+++ Information provided
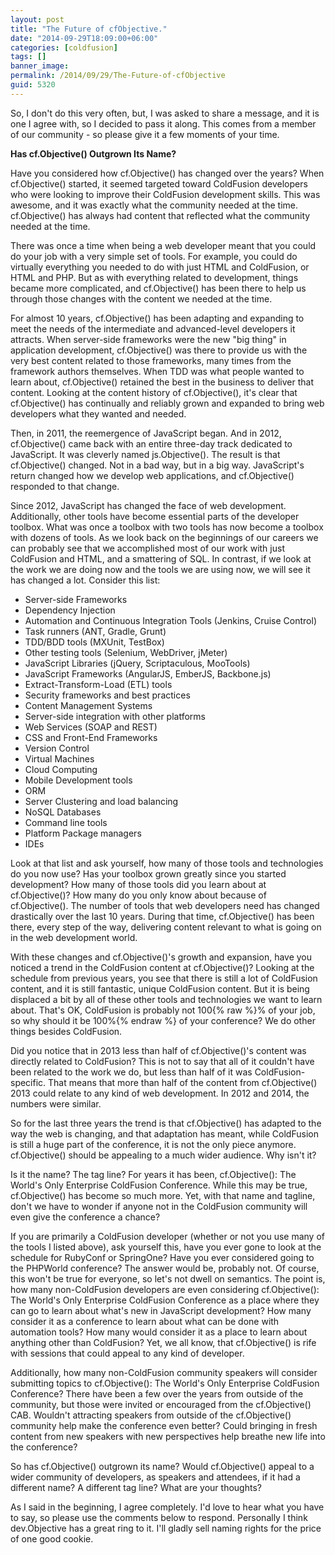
 ```yaml
---
layout: post
title: "The Future of cfObjective."
date: "2014-09-29T18:09:00+06:00"
categories: [coldfusion]
tags: []
banner_image: 
permalink: /2014/09/29/The-Future-of-cfObjective
guid: 5320
---
```


<p>
So, I don't do this very often, but, I was asked to share a message, and it is one I agree with, so I decided to pass it along. This comes from a member of our community - so please give it a few moments of your time.
</p>
<!--more-->
<div class="alert alert-success">

<strong>Has cf.Objective() Outgrown Its Name?</strong>
 <p/>
Have you considered how cf.Objective() has changed over the years? When cf.Objective() started, it seemed targeted toward ColdFusion developers who were looking to improve their ColdFusion development skills.  This was awesome, and it was exactly what the community needed at the time. cf.Objective() has always had content that reflected what the community needed at the time. 
<p/> 
There was once a time when being a web developer meant that you could do your job with a very simple set of tools. For example, you could do virtually everything you needed to do with just HTML and ColdFusion, or HTML and PHP. But as with everything related to development, things became more complicated, and cf.Objective() has been there to help us through those changes with the content we needed at the time. 
<p/>
For almost 10 years, cf.Objective() has been adapting and expanding to meet the needs of the intermediate and advanced-level developers it attracts. When server-side frameworks were the new "big thing" in application development, cf.Objective() was there to provide us with the very best content related to those frameworks, many times from the framework authors themselves. When TDD was what people wanted to learn about, cf.Objective() retained the best in the business to deliver that content. Looking at the content history of cf.Objective(), it's clear that cf.Objective() has continually and reliably grown and expanded to bring web developers what they wanted and needed. 
<p/>
Then, in 2011, the reemergence of JavaScript began. And in 2012, cf.Objective() came back with an entire three-day track dedicated to JavaScript. It was cleverly named js.Objective(). The result is that cf.Objective() changed. Not in a bad way, but in a big way. JavaScript's return changed how we develop web applications, and cf.Objective() responded to that change. 
<p/> 
Since 2012, JavaScript has changed the face of web development. Additionally, other tools have become essential parts of the developer toolbox. What was once a toolbox with two tools has now become a toolbox with dozens of tools. As we look back on the beginnings of our careers we can probably see that we accomplished most of our work with just ColdFusion and HTML, and a smattering of SQL. In contrast, if we look at the work we are doing now and the tools we are using now, we will see it has changed a lot. Consider this list:
<p/>
<ul>
<li>Server-side Frameworks
<li>Dependency Injection
<li>Automation and Continuous Integration Tools (Jenkins, Cruise Control)
<li>Task runners (ANT, Gradle, Grunt)
<li>TDD/BDD tools (MXUnit, TestBox)
<li>Other testing tools (Selenium, WebDriver, jMeter)
<li>JavaScript Libraries (jQuery, Scriptaculous, MooTools)
<li>JavaScript Frameworks (AngularJS, EmberJS, Backbone.js)
<li>Extract-Transform-Load (ETL) tools
<li>Security frameworks and best practices
<li>Content Management Systems
<li>Server-side integration with other platforms
<li>Web Services (SOAP and REST)
<li>CSS and Front-End Frameworks
<li>Version Control
<li>Virtual Machines
<li>Cloud Computing
<li>Mobile Development tools
<li>ORM
<li>Server Clustering and load balancing
<li>NoSQL Databases
<li>Command line tools
<li>Platform Package managers
<li>IDEs
 </ul>
<p/>
Look at that list and ask yourself, how many of those tools and technologies do you now use? Has your toolbox grown greatly since you started development? How many of those tools did you learn about at cf.Objective()? How many do you only know about because of cf.Objective(). The number of tools that web developers need has changed drastically over the last 10 years. During that time, cf.Objective() has been there, every step of the way, delivering content relevant to what is going on in the web development world. 
<p/>
 
With these changes and cf.Objective()'s growth and expansion, have you noticed a trend in the ColdFusion content at cf.Objective()?  Looking at the schedule from previous years, you see that there is still a lot of ColdFusion content, and it is still fantastic, unique ColdFusion content. But it is being displaced a bit by all of these other tools and technologies we want to learn about. That's OK, ColdFusion is probably not 100{% raw %}% of your job, so why should it be 100%{% endraw %} of your conference?  We do other things besides ColdFusion.
 <p/>

Did you notice that in 2013 less than half of cf.Objective()'s content was directly related to ColdFusion? This is not to say that all of it couldn't have been related to the work we do, but less than half of it was ColdFusion-specific.  That means that more than half of the content from cf.Objective() 2013 could relate to any kind of web development. In 2012 and 2014, the numbers were similar. 
<p/>
 
So for the last three years the trend is that cf.Objective() has adapted to the way the web is changing, and that adaptation has meant, while ColdFusion is still a huge part of the conference, it is not the only piece anymore. cf.Objective() should be appealing to a much wider audience.  Why isn't it? 
<p/>
 
Is it the name? The tag line?  For years it has been, cf.Objective(): The World's Only Enterprise ColdFusion Conference.  While this may be true, cf.Objective() has become so much more. Yet, with that name and tagline, don't we have to wonder if anyone not in the ColdFusion community will even give the conference a chance?
 <p/>

If you are primarily a ColdFusion developer (whether or not you use many of the tools I listed above), ask yourself this, have you ever gone to look at the schedule for RubyConf or SpringOne?  Have you ever considered going to the PHPWorld conference?  The answer would be, probably not. Of course, this won't be true for everyone, so let's not dwell on semantics. The point is, how many non-ColdFusion developers are even considering cf.Objective(): The World's Only Enterprise ColdFusion Conference as a place where they can go to learn about what's new in JavaScript development? How many consider it as a conference to learn about what can be done with automation tools?  How many would consider it as a place to learn about anything other than ColdFusion? Yet, we all know, that cf.Objective() is rife with sessions that could appeal to any kind of developer. 
 <p/>

Additionally, how many non-ColdFusion community speakers will consider submitting topics to cf.Objective(): The World's Only Enterprise ColdFusion Conference?  There have been a few over the years from outside of the community, but those were invited or encouraged from the cf.Objective() CAB. Wouldn't attracting speakers from outside of the cf.Objective() community help make the conference even better? Could bringing in fresh content from new speakers with new perspectives help breathe new life into the conference? 
<p/>
 
So has cf.Objective() outgrown its name?  Would cf.Objective() appeal to a wider community of developers, as speakers and attendees, if it had a different name?  A different tag line?  What are your thoughts? 
</div>

<p/>

As I said in the beginning, I agree completely. I'd love to hear what you have to say, so please use the comments below to respond. Personally I think dev.Objective has a great ring to it. I'll gladly sell naming rights for the price of one good cookie.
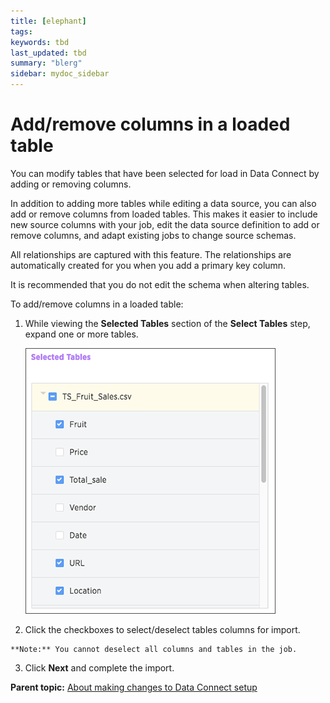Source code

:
 ```yaml
---
title: [elephant]
tags: 
keywords: tbd
last_updated: tbd
summary: "blerg"
sidebar: mydoc_sidebar
---
```

# Add/remove columns in a loaded table

You can modify tables that have been selected for load in Data Connect by adding or removing columns.

In addition to adding more tables while editing a data source, you can also add or remove columns from loaded tables. This makes it easier to include new source columns with your job, edit the data source definition to add or remove columns, and adapt existing jobs to change source schemas.

All relationships are captured with this feature. The relationships are automatically created for you when you add a primary key column.

It is recommended that you do not edit the schema when altering tables.

To add/remove columns in a loaded table:

1.   While viewing the **Selected Tables** section of the **Select Tables** step, expand one or more tables. 

     ![](../../../images/select_tables.png "Selected Tables") 

2.   Click the checkboxes to select/deselect tables columns for import. 

    **Note:** You cannot deselect all columns and tables in the job.

3.   Click **Next** and complete the import. 

**Parent topic:** [About making changes to Data Connect setup](../../../data_connect/data_connect/making_changes/about_changing_etl_jobs.html)

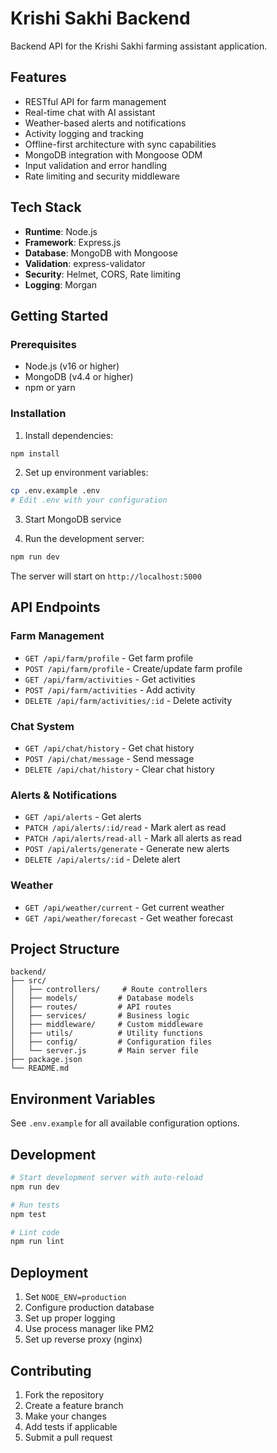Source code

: # Krishi Sakhi Backend

Backend API for the Krishi Sakhi farming assistant application.

## Features

- RESTful API for farm management
- Real-time chat with AI assistant
- Weather-based alerts and notifications
- Activity logging and tracking
- Offline-first architecture with sync capabilities
- MongoDB integration with Mongoose ODM
- Input validation and error handling
- Rate limiting and security middleware

## Tech Stack

- **Runtime**: Node.js
- **Framework**: Express.js
- **Database**: MongoDB with Mongoose
- **Validation**: express-validator
- **Security**: Helmet, CORS, Rate limiting
- **Logging**: Morgan

## Getting Started

### Prerequisites

- Node.js (v16 or higher)
- MongoDB (v4.4 or higher)
- npm or yarn

### Installation

1. Install dependencies:
```bash
npm install
```

2. Set up environment variables:
```bash
cp .env.example .env
# Edit .env with your configuration
```

3. Start MongoDB service

4. Run the development server:
```bash
npm run dev
```

The server will start on `http://localhost:5000`

## API Endpoints

### Farm Management
- `GET /api/farm/profile` - Get farm profile
- `POST /api/farm/profile` - Create/update farm profile
- `GET /api/farm/activities` - Get activities
- `POST /api/farm/activities` - Add activity
- `DELETE /api/farm/activities/:id` - Delete activity

### Chat System
- `GET /api/chat/history` - Get chat history
- `POST /api/chat/message` - Send message
- `DELETE /api/chat/history` - Clear chat history

### Alerts & Notifications
- `GET /api/alerts` - Get alerts
- `PATCH /api/alerts/:id/read` - Mark alert as read
- `PATCH /api/alerts/read-all` - Mark all alerts as read
- `POST /api/alerts/generate` - Generate new alerts
- `DELETE /api/alerts/:id` - Delete alert

### Weather
- `GET /api/weather/current` - Get current weather
- `GET /api/weather/forecast` - Get weather forecast

## Project Structure

```
backend/
├── src/
│   ├── controllers/     # Route controllers
│   ├── models/         # Database models
│   ├── routes/         # API routes
│   ├── services/       # Business logic
│   ├── middleware/     # Custom middleware
│   ├── utils/          # Utility functions
│   ├── config/         # Configuration files
│   └── server.js       # Main server file
├── package.json
└── README.md
```

## Environment Variables

See `.env.example` for all available configuration options.

## Development

```bash
# Start development server with auto-reload
npm run dev

# Run tests
npm test

# Lint code
npm run lint
```

## Deployment

1. Set `NODE_ENV=production`
2. Configure production database
3. Set up proper logging
4. Use process manager like PM2
5. Set up reverse proxy (nginx)

## Contributing

1. Fork the repository
2. Create a feature branch
3. Make your changes
4. Add tests if applicable
5. Submit a pull request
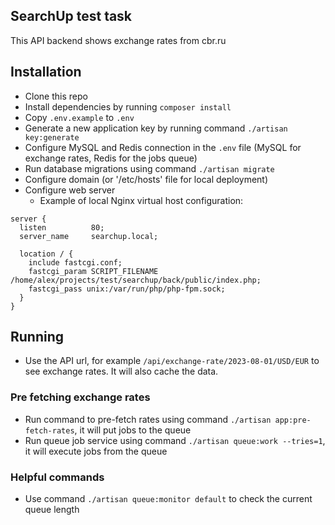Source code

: 
## SearchUp test task

This API backend shows exchange rates from cbr.ru

## Installation

- Clone this repo
- Install dependencies by running `composer install`
- Copy `.env.example` to `.env`
- Generate a new application key by running command `./artisan key:generate`
- Configure MySQL and Redis connection in the `.env` file (MySQL for exchange rates, Redis for the jobs queue)
- Run database migrations using command `./artisan migrate`
- Configure domain (or '/etc/hosts' file for local deployment)
- Configure web server
  - Example of local Nginx virtual host configuration:
```
server {
  listen          80;
  server_name     searchup.local;

  location / {
    include fastcgi.conf;
    fastcgi_param SCRIPT_FILENAME /home/alex/projects/test/searchup/back/public/index.php;
    fastcgi_pass unix:/var/run/php/php-fpm.sock;
  }
}
```

## Running

- Use the API url, for example `/api/exchange-rate/2023-08-01/USD/EUR` to see exchange rates. It will also cache the data.

### Pre fetching exchange rates

- Run command to pre-fetch rates using command `./artisan app:pre-fetch-rates`, it will put jobs to the queue
- Run queue job service using command `./artisan queue:work --tries=1`, it will execute jobs from the queue

### Helpful commands

- Use command `./artisan queue:monitor default` to check the current queue length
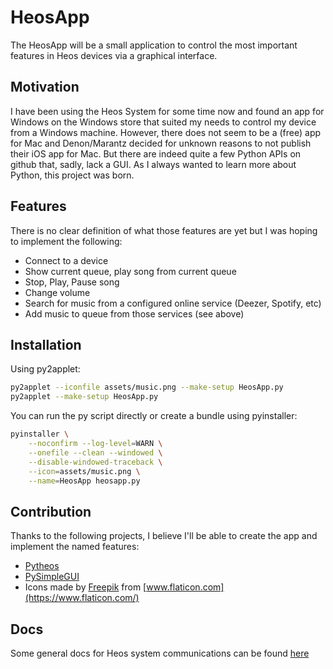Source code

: # HeosApp

The HeosApp will be a small application to control the most important features
in Heos devices via a graphical interface.

## Motivation

I have been using the Heos System for some time now and found an app for Windows
on the Windows store that suited my needs to control my device from a Windows
machine. However, there does not seem to be a (free) app for Mac and
Denon/Marantz decided for unknown reasons to not publish their iOS app for Mac.
But there are indeed quite a few Python APIs on github that, sadly, lack a GUI.
As I always wanted to learn more about Python, this project was born.

## Features

There is no clear definition of what those features are yet but I was hoping to
implement the following:

* Connect to a device
* Show current queue, play song from current queue
* Stop, Play, Pause song
* Change volume
* Search for music from a configured online service (Deezer, Spotify, etc)
* Add music to queue from those services (see above)

## Installation

Using py2applet:
```bash
py2applet --iconfile assets/music.png --make-setup HeosApp.py
py2applet --make-setup HeosApp.py
```

You can run the py script directly or create a bundle using pyinstaller:

```bash
pyinstaller \
    --noconfirm --log-level=WARN \
    --onefile --clean --windowed \
    --disable-windowed-traceback \
    --icon=assets/music.png \
    --name=HeosApp heosapp.py
```

## Contribution

Thanks to the following projects, I believe I'll be able to create the app and
implement the named features:

* [Pytheos](https://github.com/endlesscoil/pytheos)
* [PySimpleGUI](https://github.com/PySimpleGUI/PySimpleGUI)
* Icons made by [Freepik](https://www.freepik.com) from [www.flaticon.com](https://www.flaticon.com/)

## Docs

Some general docs for Heos system communications can be found
[here](https://rn.dmglobal.com/euheos/HEOS_CLI_ProtocolSpecification.pdf)
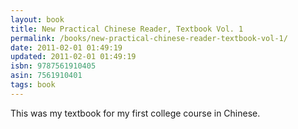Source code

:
 ```yaml
---
layout: book
title: New Practical Chinese Reader, Textbook Vol. 1
permalink: /books/new-practical-chinese-reader-textbook-vol-1/
date: 2011-02-01 01:49:19
updated: 2011-02-01 01:49:19
isbn: 9787561910405
asin: 7561910401
tags: book
---
```

This was my textbook for my first college course in Chinese.
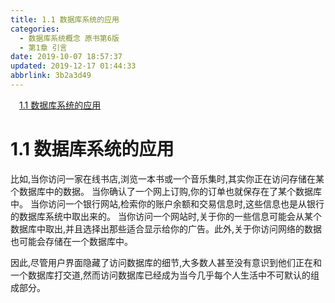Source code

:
 ```yaml
---
title: 1.1 数据库系统的应用
categories: 
  - 数据库系统概念 原书第6版
  - 第1章 引言
date: 2019-10-07 18:57:37
updated: 2019-12-17 01:44:33
abbrlink: 3b2a3d49
---
```

<div id='my_toc'><a href="/ReadingNotes/3b2a3d49/#1.1-数据库系统的应用" class="header_1">1.1 数据库系统的应用</a><br></div>
<style>
    .header_1{
        margin-left: 1em;
    }
    .header_2{
        margin-left: 2em;
    }
    .header_3{
        margin-left: 3em;
    }
    .header_4{
        margin-left: 4em;
    }
    .header_5{
        margin-left: 5em;
    }
    .header_6{
        margin-left: 6em;
    }
</style>
<!--more-->
<script>if (navigator.platform.search('arm')==-1){document.getElementById('my_toc').style.display = 'none';}
var e,p = document.getElementsByTagName('p');while (p.length>0) {e = p[0];e.parentElement.removeChild(e);}
</script>

<!--end-->
<!--SSTStart-->
# 1.1 数据库系统的应用 #
比如,当你访问一家在线书店,浏览一本书或一个音乐集时,其实你正在访问存储在某个数据库中的数据。
当你确认了一个网上订购,你的订单也就保存在了某个数据库中。
当你访问一个银行网站,检索你的账户余额和交易信息时,这些信息也是从银行的数据库系统中取出来的。
当你访问一个网站时,关于你的一些信息可能会从某个数据库中取出,并且选择出那些适合显示给你的广告。此外,关于你访问网络的数据也可能会存储在一个数据库中。

因此,尽管用户界面隐藏了访问数据库的细节,大多数人甚至没有意识到他们正在和一个数据库打交道,然而访问数据库已经成为当今几乎每个人生活中不可默认的组成部分。
<!--SSTStop-->

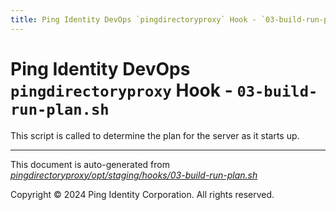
 ```yaml
---
title: Ping Identity DevOps `pingdirectoryproxy` Hook - `03-build-run-plan.sh`
---
```


# Ping Identity DevOps `pingdirectoryproxy` Hook - `03-build-run-plan.sh`
 This script is called to determine the plan for the server as it starts up.

---
This document is auto-generated from _[pingdirectoryproxy/opt/staging/hooks/03-build-run-plan.sh](https://github.com/pingidentity/pingidentity-docker-builds/blob/master/pingdirectoryproxy/opt/staging/hooks/03-build-run-plan.sh)_

Copyright © 2024 Ping Identity Corporation. All rights reserved.
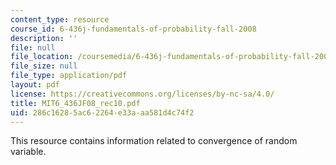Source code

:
```yaml
---
content_type: resource
course_id: 6-436j-fundamentals-of-probability-fall-2008
description: ''
file: null
file_location: /coursemedia/6-436j-fundamentals-of-probability-fall-2008/286c16285ac62264e33aaa581d4c74f2_MIT6_436JF08_rec10.pdf
file_size: null
file_type: application/pdf
layout: pdf
license: https://creativecommons.org/licenses/by-nc-sa/4.0/
title: MIT6_436JF08_rec10.pdf
uid: 286c1628-5ac6-2264-e33a-aa581d4c74f2
---
```

This resource contains information related to convergence of random variable.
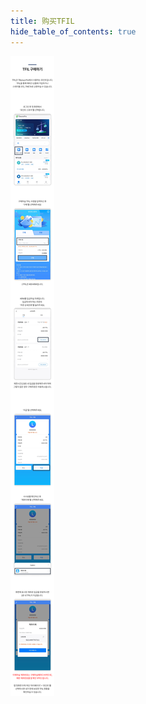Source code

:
 ```yaml
---
title: 购买TFIL
hide_table_of_contents: true
---
```


[//]: # (购买TFIL)


![alt 属性文本](../../../../../../static/img/beginner/tfil_tmeta/tfilBuy.jpg)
++++++
- _Aim of the task_
Check each line above for the word "fundamentals". Then state how many lines contain it, and nothing more.

- _Written answer_
2